Task material:
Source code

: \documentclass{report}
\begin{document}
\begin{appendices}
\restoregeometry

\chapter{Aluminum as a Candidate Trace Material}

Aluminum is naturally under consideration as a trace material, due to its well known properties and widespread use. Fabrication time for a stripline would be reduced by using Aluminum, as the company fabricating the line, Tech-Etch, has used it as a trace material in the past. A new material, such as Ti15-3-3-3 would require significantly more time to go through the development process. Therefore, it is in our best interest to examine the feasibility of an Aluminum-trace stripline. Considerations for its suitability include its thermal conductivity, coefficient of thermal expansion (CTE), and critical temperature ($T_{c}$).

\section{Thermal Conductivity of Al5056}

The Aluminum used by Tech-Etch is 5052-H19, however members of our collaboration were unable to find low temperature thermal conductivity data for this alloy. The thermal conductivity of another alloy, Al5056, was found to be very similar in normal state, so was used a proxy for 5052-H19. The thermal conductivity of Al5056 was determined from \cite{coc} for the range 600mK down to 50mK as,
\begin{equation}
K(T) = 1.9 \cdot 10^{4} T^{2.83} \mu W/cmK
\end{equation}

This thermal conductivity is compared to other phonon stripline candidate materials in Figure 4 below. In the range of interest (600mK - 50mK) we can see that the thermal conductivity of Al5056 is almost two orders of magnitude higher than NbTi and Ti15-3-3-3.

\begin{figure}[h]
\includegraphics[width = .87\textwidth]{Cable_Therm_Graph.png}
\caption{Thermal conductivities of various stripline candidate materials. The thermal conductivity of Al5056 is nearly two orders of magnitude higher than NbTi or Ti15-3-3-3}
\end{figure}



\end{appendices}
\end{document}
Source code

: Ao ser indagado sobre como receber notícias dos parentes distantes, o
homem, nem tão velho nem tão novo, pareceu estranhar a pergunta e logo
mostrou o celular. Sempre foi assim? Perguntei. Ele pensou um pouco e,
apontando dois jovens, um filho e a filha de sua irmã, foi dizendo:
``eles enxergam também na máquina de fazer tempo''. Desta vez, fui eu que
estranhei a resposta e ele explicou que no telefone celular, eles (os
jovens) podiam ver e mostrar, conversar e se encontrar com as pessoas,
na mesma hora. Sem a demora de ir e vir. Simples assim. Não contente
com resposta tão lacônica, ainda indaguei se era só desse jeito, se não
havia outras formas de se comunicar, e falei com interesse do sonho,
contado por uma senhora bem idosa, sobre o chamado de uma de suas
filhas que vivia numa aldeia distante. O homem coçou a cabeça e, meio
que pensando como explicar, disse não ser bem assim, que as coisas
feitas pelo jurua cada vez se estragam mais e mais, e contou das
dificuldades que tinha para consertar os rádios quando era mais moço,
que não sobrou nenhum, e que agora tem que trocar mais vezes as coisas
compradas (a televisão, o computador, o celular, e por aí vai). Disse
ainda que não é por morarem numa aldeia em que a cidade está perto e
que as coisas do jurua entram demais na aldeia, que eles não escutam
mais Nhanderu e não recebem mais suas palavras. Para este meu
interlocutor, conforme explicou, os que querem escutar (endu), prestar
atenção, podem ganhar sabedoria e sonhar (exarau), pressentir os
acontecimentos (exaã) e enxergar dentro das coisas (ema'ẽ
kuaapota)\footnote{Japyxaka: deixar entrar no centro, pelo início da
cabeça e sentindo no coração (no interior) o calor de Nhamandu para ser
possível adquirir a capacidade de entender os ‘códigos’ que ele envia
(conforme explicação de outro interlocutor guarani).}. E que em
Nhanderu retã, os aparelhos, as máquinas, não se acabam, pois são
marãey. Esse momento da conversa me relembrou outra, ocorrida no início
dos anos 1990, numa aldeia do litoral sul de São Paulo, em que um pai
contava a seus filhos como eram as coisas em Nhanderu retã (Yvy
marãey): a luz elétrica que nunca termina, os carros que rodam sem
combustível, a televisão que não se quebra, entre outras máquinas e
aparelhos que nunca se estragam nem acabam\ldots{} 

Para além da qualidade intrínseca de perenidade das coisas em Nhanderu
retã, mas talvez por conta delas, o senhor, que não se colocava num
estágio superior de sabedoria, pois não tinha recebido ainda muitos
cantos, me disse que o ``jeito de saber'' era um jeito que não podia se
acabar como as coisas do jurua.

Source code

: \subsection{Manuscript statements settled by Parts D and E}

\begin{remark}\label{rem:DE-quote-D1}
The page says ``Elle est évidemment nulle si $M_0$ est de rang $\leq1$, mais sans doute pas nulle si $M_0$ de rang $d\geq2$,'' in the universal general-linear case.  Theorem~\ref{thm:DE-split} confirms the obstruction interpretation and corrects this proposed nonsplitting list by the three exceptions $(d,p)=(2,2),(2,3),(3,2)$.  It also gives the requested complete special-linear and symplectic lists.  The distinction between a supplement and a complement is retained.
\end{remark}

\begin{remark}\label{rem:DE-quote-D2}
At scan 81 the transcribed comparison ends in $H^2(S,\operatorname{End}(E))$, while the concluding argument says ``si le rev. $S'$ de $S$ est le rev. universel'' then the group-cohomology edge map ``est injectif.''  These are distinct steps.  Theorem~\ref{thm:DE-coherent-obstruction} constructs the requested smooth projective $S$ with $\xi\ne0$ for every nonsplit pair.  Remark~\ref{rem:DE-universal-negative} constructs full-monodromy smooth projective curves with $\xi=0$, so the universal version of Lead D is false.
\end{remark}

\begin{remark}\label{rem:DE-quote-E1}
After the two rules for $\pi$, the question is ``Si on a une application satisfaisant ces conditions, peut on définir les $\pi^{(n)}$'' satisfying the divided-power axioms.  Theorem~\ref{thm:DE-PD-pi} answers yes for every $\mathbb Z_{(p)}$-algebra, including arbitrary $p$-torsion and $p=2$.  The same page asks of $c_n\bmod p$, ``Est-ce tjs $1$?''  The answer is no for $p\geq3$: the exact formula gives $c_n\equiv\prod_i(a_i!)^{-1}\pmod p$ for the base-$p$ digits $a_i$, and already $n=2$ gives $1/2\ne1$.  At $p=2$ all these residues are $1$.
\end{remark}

Exercise description: Where the word "jovens" shows up in a line of the entries above, copy that line.

Result below:
apontando dois jovens, um filho e a filha de sua irmã, foi dizendo:
jovens) podiam ver e mostrar, conversar e se encontrar com as pessoas,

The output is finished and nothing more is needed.